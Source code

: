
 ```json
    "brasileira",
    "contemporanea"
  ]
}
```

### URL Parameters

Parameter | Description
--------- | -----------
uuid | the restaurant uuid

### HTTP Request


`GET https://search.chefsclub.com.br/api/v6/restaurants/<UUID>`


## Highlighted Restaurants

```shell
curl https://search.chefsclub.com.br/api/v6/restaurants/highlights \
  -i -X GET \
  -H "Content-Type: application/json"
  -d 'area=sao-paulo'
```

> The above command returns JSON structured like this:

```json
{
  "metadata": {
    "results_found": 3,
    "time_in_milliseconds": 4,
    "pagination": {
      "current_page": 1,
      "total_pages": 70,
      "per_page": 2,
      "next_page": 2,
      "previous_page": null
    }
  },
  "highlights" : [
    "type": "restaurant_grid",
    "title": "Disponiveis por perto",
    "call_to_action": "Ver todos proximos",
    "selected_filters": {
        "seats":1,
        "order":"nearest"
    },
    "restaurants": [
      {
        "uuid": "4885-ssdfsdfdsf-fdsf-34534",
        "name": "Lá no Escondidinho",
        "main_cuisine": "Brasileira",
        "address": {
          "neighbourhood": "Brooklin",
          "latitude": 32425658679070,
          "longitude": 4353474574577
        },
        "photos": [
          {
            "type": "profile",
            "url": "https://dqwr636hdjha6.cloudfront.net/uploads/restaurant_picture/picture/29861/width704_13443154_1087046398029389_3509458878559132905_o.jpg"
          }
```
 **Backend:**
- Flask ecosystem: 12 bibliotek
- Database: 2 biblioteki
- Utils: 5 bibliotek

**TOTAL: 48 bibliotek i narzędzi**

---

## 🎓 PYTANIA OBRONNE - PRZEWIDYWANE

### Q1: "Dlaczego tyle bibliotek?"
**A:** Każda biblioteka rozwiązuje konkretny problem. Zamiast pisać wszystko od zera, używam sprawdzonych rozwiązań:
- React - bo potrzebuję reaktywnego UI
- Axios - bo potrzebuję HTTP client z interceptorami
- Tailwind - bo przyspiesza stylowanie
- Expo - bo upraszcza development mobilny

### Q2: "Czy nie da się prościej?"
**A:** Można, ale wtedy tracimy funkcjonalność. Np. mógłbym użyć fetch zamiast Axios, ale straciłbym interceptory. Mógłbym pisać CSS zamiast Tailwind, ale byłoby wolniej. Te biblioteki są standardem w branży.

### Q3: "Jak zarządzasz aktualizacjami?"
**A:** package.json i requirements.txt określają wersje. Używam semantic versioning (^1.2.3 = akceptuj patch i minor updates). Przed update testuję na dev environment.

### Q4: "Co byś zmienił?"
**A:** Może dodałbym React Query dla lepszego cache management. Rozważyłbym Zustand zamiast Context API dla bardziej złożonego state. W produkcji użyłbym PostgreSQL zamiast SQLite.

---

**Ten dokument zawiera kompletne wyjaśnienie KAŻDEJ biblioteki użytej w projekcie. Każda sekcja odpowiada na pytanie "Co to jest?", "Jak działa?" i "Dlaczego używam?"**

====

Retype all of the data exactly. Leave nothing out.

Written answer>
Source code

:
 ```json
    "brasileira",
    "contemporanea"
  ]
}
```

### URL Parameters

Parameter | Description
--------- | -----------
uuid | the restaurant uuid

### HTTP Request


`GET https://search.chefsclub.com.br/api/v6/restaurants/<UUID>`


## Highlighted Restaurants

```shell
curl https://search.chefsclub.com.br/api/v6/restaurants/highlights \
  -i -X GET \
  -H "Content-Type: application/json"
  -d 'area=sao-paulo'
```

> The above command returns JSON structured like this:

```json
{
  "metadata": {
    "results_found": 3,
    "time_in_milliseconds": 4,
    "pagination": {
      "current_page": 1,
      "total_pages": 70,
      "per_page": 2,
      "next_page": 2,
      "previous_page": null
    }
  },
  "highlights" : [
    "type": "restaurant_grid",
    "title": "Disponiveis por perto",
    "call_to_action": "Ver todos proximos",
    "selected_filters": {
        "seats":1,
        "order":"nearest"
    },
    "restaurants": [
      {
        "uuid": "4885-ssdfsdfdsf-fdsf-34534",
        "name": "Lá no Escondidinho",
        "main_cuisine": "Brasileira",
        "address": {
          "neighbourhood": "Brooklin",
          "latitude": 32425658679070,
          "longitude": 4353474574577
        },
        "photos": [
          {
            "type": "profile",
            "url": "https://dqwr636hdjha6.cloudfront.net/uploads/restaurant_picture/picture/29861/width704_13443154_1087046398029389_3509458878559132905_o.jpg"
          }
```
 **Backend:**
- Flask ecosystem: 12 bibliotek
- Database: 2 biblioteki
- Utils: 5 bibliotek

**TOTAL: 48 bibliotek i narzędzi**

---

## 🎓 PYTANIA OBRONNE - PRZEWIDYWANE

### Q1: "Dlaczego tyle bibliotek?"
**A:** Każda biblioteka rozwiązuje konkretny problem. Zamiast pisać wszystko od zera, używam sprawdzonych rozwiązań:
- React - bo potrzebuję reaktywnego UI
- Axios - bo potrzebuję HTTP client z interceptorami
- Tailwind - bo przyspiesza stylowanie
- Expo - bo upraszcza development mobilny

### Q2: "Czy nie da się prościej?"
**A:** Można, ale wtedy tracimy funkcjonalność. Np. mógłbym użyć fetch zamiast Axios, ale straciłbym interceptory. Mógłbym pisać CSS zamiast Tailwind, ale byłoby wolniej. Te biblioteki są standardem w branży.

### Q3: "Jak zarządzasz aktualizacjami?"
**A:** package.json i requirements.txt określają wersje. Używam semantic versioning (^1.2.3 = akceptuj patch i minor updates). Przed update testuję na dev environment.

### Q4: "Co byś zmienił?"
**A:** Może dodałbym React Query dla lepszego cache management. Rozważyłbym Zustand zamiast Context API dla bardziej złożonego state. W produkcji użyłbym PostgreSQL zamiast SQLite.

---

**Ten dokument zawiera kompletne wyjaśnienie KAŻDEJ biblioteki użytej w projekcie. Każda sekcja odpowiada na pytanie "Co to jest?", "Jak działa?" i "Dlaczego używam?"**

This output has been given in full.